MONTREAL – CBC President and CEO Hubert Lacroix isn’t sugar-coating the news. He isn’t going to pretend that the 657 full-time equivalent jobs being cut this month — and the 2,107 total since he started on Jan. 1, 2008 — won’t seriously damage the organization.
Nor does he pretend to have the answer for how to fix the public broadcaster while all the media world shifts around it. Which is why, during a speech at The Canadian Club in Montreal, Lacroix announced that he wanted to have a “conversation” with Canadians about the future of the public broadcaster, and invited Canadians to fill out a short survey on CBC’s website about what they believe is important.
“The stakes have never been higher,” Lacroix said, pointing out the usual talking points for why Canada needs a public broadcaster: its all-Canadian primetime TV lineup, its 23 foreign correspondents (compared to six for CTV and one for TVA), its presence in Canada’s north and serving francophones outside of Quebec. He also noted that on July 6, 2013, when a runaway train derailed and exploded in Lac-Mégantic, Que., CBC/Radio-Canada was the first one on the scene “because geographically, we have the presence and our commitment to the regions is second to none.”
But Lacroix wants to keep his eyes on the future, and threw out some questions that hint at other cuts likely on the table.

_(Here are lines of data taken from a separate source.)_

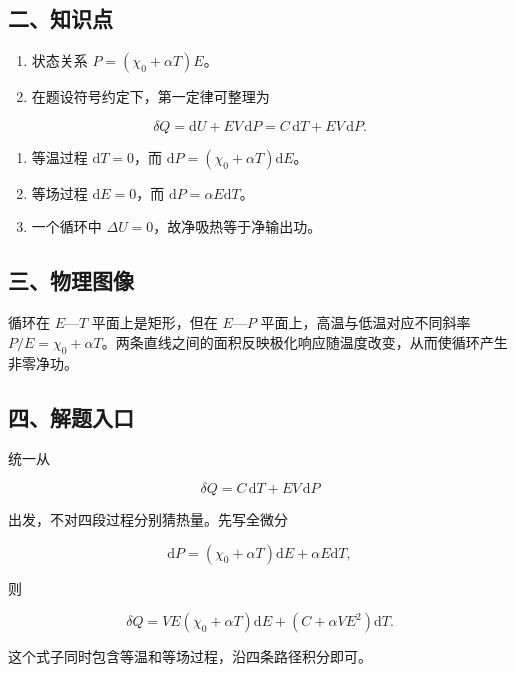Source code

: \documentclass[12pt,a4paper,UTF8]{ctexart}
\newcommand{\tightlist}{\setlength{\itemsep}{0pt}\setlength{\parskip}{0pt}}
\begin{document}
\subsection{二、知识点}\label{ux4e8cux77e5ux8bc6ux70b9-5}

\begin{enumerate}
\def\labelenumi{\arabic{enumi}.}
\tightlist
\item
  状态关系 \(P=(\chi_0+\alpha T)E\)。
\item
  在题设符号约定下，第一定律可整理为
\end{enumerate}

\[\delta Q=\mathrm dU+EV\,\mathrm dP=C\,\mathrm dT+EV\,\mathrm dP.\]

\begin{enumerate}
\def\labelenumi{\arabic{enumi}.}
\setcounter{enumi}{2}
\tightlist
\item
  等温过程 \(\mathrm dT=0\)，而
  \(\mathrm dP=(\chi_0+\alpha T)\mathrm dE\)。
\item
  等场过程 \(\mathrm dE=0\)，而 \(\mathrm dP=\alpha E\mathrm dT\)。
\item
  一个循环中 \(\Delta U=0\)，故净吸热等于净输出功。
\end{enumerate}

\subsection{三、物理图像}\label{ux4e09ux7269ux7406ux56feux50cf-5}

循环在 \(E\)---\(T\) 平面上是矩形，但在 \(E\)---\(P\)
平面上，高温与低温对应不同斜率
\(P/E=\chi_0+\alpha T\)。两条直线之间的面积反映极化响应随温度改变，从而使循环产生非零净功。

\subsection{四、解题入口}\label{ux56dbux89e3ux9898ux5165ux53e3-5}

统一从

\[\delta Q=C\,\mathrm dT+EV\,\mathrm dP\]

出发，不对四段过程分别猜热量。先写全微分

\[\mathrm dP=(\chi_0+\alpha T)\mathrm dE+\alpha E\mathrm dT,\]

则

\[\delta Q
=V E(\chi_0+\alpha T)\mathrm dE
+(C+\alpha VE^2)\mathrm dT.\]

这个式子同时包含等温和等场过程，沿四条路径积分即可。
\end{document}
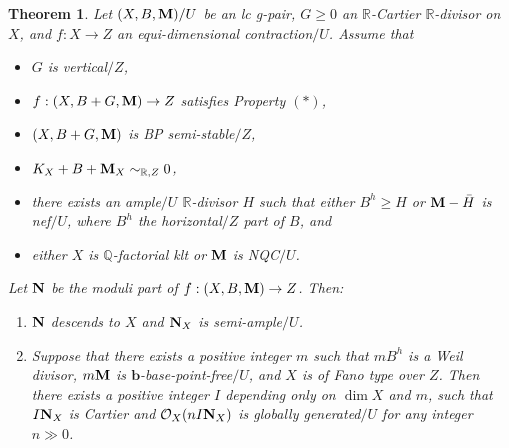 \documentclass[11pt]{amsart}
\numberwithin{equation}{section}
\newcommand{\bb}{\bm{b}}
\newcommand{\Mm}{{\bf{M}}}
\newcommand{\Nn}{{\bf{N}}}
\newcommand{\Qq}{\mathbb{Q}}
\newcommand{\Rr}{\mathbb{R}}
\newtheorem{thm}{Theorem}[subsection]
\theoremstyle{definition}
\theoremstyle{definition}
\theoremstyle{definition}
\begin{document}
\begin{thm}\label{thm: special b-semiampleness lc trivial}
Let $(X,B,\Mm)/U$ be an lc g-pair, $G\geq 0$ an $\Rr$-Cartier $\Rr$-divisor on $X$, and $f: X\rightarrow Z$ an equi-dimensional contraction$/U$. Assume that
\begin{itemize}
    \item $G$ is vertical$/Z$,
    \item $f: (X,B+G,\Mm)\rightarrow Z$ satisfies Property $(*)$,
    \item $(X,B+G,\Mm)$ is BP semi-stable$/Z$,
    \item $K_X+B+\Mm_X\sim_{\mathbb R,Z}0$,
    \item there exists an ample$/U$ $\Rr$-divisor $H$ such that either $B^h\geq H$ or $\Mm-\bar H$ is nef$/U$, where $B^h$ the horizontal$/Z$ part of $B$, and
    \item either $X$ is $\Qq$-factorial klt or $\Mm$ is NQC$/U$.
\end{itemize}
Let $\Nn$ be the moduli part of  $f: (X,B,\Mm)\rightarrow Z$. Then:
\begin{enumerate}
    \item $\Nn$ descends to $X$ and $\Nn_X$ is semi-ample$/U$.
    \item Suppose that there exists a positive integer $m$ such that $mB^h$ is a Weil divisor, $m\Mm$ is $\bb$-base-point-free$/U$, and $X$ is of Fano type over $Z$. Then there exists a positive integer $I$ depending only on $\dim X$ and $m$, such that $I\Nn_X$ is Cartier and $\mathcal{O}_X(nI\Nn_X)$ is globally generated$/U$ for any integer $n\gg 0$.
\end{enumerate}
\end{thm}
\end{document}
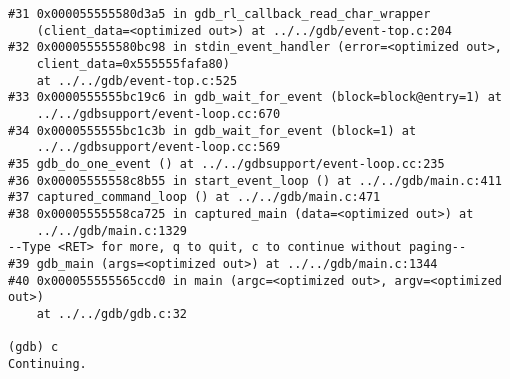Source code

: \documentclass{report}
\begin{document}
\begin{verbatim}
#31 0x000055555580d3a5 in gdb_rl_callback_read_char_wrapper 
    (client_data=<optimized out>) at ../../gdb/event-top.c:204
#32 0x000055555580bc98 in stdin_event_handler (error=<optimized out>, 
    client_data=0x555555fafa80)
    at ../../gdb/event-top.c:525
#33 0x0000555555bc19c6 in gdb_wait_for_event (block=block@entry=1) at 
    ../../gdbsupport/event-loop.cc:670
#34 0x0000555555bc1c3b in gdb_wait_for_event (block=1) at 
    ../../gdbsupport/event-loop.cc:569
#35 gdb_do_one_event () at ../../gdbsupport/event-loop.cc:235
#36 0x00005555558c8b55 in start_event_loop () at ../../gdb/main.c:411
#37 captured_command_loop () at ../../gdb/main.c:471
#38 0x00005555558ca725 in captured_main (data=<optimized out>) at 
    ../../gdb/main.c:1329
--Type <RET> for more, q to quit, c to continue without paging--
#39 gdb_main (args=<optimized out>) at ../../gdb/main.c:1344
#40 0x000055555565ccd0 in main (argc=<optimized out>, argv=<optimized out>) 
    at ../../gdb/gdb.c:32

(gdb) c
Continuing.


\end{verbatim}
\end{document}
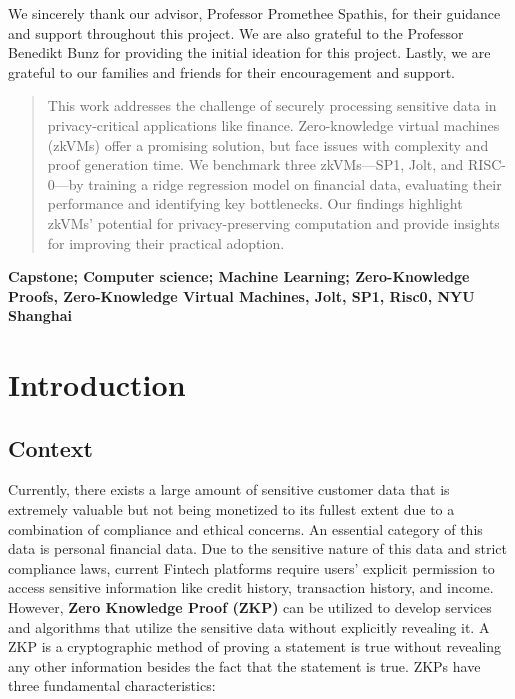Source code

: \documentclass{scrartcl}
\begin{document}
\vspace{1cm}

\begin{acknowledgements}
	We sincerely thank our advisor, Professor Promethee Spathis, for their guidance and support throughout this project. We are also grateful to the Professor Benedikt Bunz for providing the initial ideation for this project. Lastly, we are grateful to our families and friends for their encouragement and support.\end{acknowledgements}

\newpage

\begin{abstract}
	This work addresses the challenge of securely processing sensitive data in privacy-critical applications like finance. Zero-knowledge virtual machines (zkVMs) offer a promising solution, but face issues with complexity and proof generation time. We benchmark three zkVMs—SP1, Jolt, and RISC-0—by training a ridge regression model on financial data, evaluating their performance and identifying key bottlenecks. Our findings highlight zkVMs’ potential for privacy-preserving computation and provide insights for improving their practical adoption.
\end{abstract}
\vspace{1cm}

\begin{keywords}
	\centering
	\textbf{Capstone; Computer science; Machine Learning; Zero-Knowledge Proofs, Zero-Knowledge Virtual Machines, Jolt, SP1, Risc0, NYU Shanghai}
\end{keywords}

\newpage



\doublespacing
\tableofcontents
\singlespacing

\newpage

\doublespacing

\section{Introduction}

\subsection{Context}

Currently, there exists a large amount of sensitive customer data that is extremely valuable but not being monetized to its fullest extent due to a combination of compliance and ethical concerns. An essential category of this data is personal financial data. Due to the sensitive nature of this data and strict compliance laws, current Fintech platforms require users’ explicit permission to access sensitive information like credit history, transaction history, and income. However, \textbf{Zero Knowledge Proof (ZKP)} can be utilized to develop services and algorithms that utilize the sensitive data without explicitly revealing it. A ZKP is a cryptographic method of proving a statement is true without revealing any other information besides the fact that the statement is true. ZKPs have three fundamental characteristics:
\end{document}

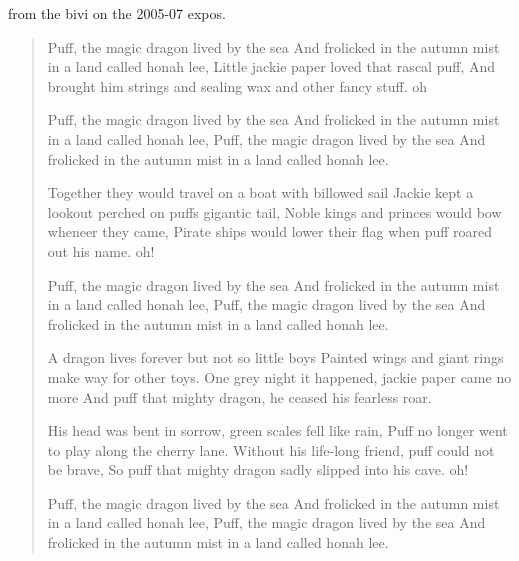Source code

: from the bivi on the 2005-07 expos.

\begin{verse}
\begin{centering}
\vspace{3pt}    

\note Puff, the magic dragon lived by the sea 
\newline And frolicked in the autumn mist in a land called honah lee,
\newline Little jackie paper loved that rascal puff,
\newline And brought him strings and sealing wax and other fancy stuff. oh
\par Puff, the magic dragon lived by the sea
\newline And frolicked in the autumn mist in a land called honah lee,
\newline Puff, the magic dragon lived by the sea
\newline And frolicked in the autumn mist in a land called honah lee.
\par Together they would travel on a boat with billowed sail
\newline Jackie kept a lookout perched on puffs gigantic tail,
\newline Noble kings and princes would bow wheneer they came,
\newline Pirate ships would lower their flag when puff roared out his name. oh!
\par Puff, the magic dragon lived by the sea
\newline And frolicked in the autumn mist in a land called honah lee,
\newline Puff, the magic dragon lived by the sea
\newline And frolicked in the autumn mist in a land called honah lee.
\par A dragon lives forever but not so little boys
\newline Painted wings and giant rings make way for other toys.
\newline One grey night it happened, jackie paper came no more
\newline And puff that mighty dragon, he ceased his fearless roar.
\par His head was bent in sorrow, green scales fell like rain,
\newline Puff no longer went to play along the cherry lane.
\newline Without his life-long friend, puff could not be brave,
\newline So puff that mighty dragon sadly slipped into his cave. oh!
\par Puff, the magic dragon lived by the sea
\newline And frolicked in the autumn mist in a land called honah lee,
\newline Puff, the magic dragon lived by the sea
\newline And frolicked in the autumn mist in a land called honah lee. 


\end{centering}
\end{verse}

“At what point do we stop providing over-the-air distribution of our television services?” he asked, pointing out that only five percent of the population still receives television over the air, a number expected to drop to two or three per cent by 2020. The CBC shut down 607 analog television transmitters in 2012 to save $10 million a year in operating costs. That left it with only 27 digital transmitters, one for each of its CBC and Radio-Canada TV stations. Despite the high cost of buying and installing those transmitters, they could be rendered obsolete by 2020 if Canadians continue to move toward Internet-based methods of receiving television.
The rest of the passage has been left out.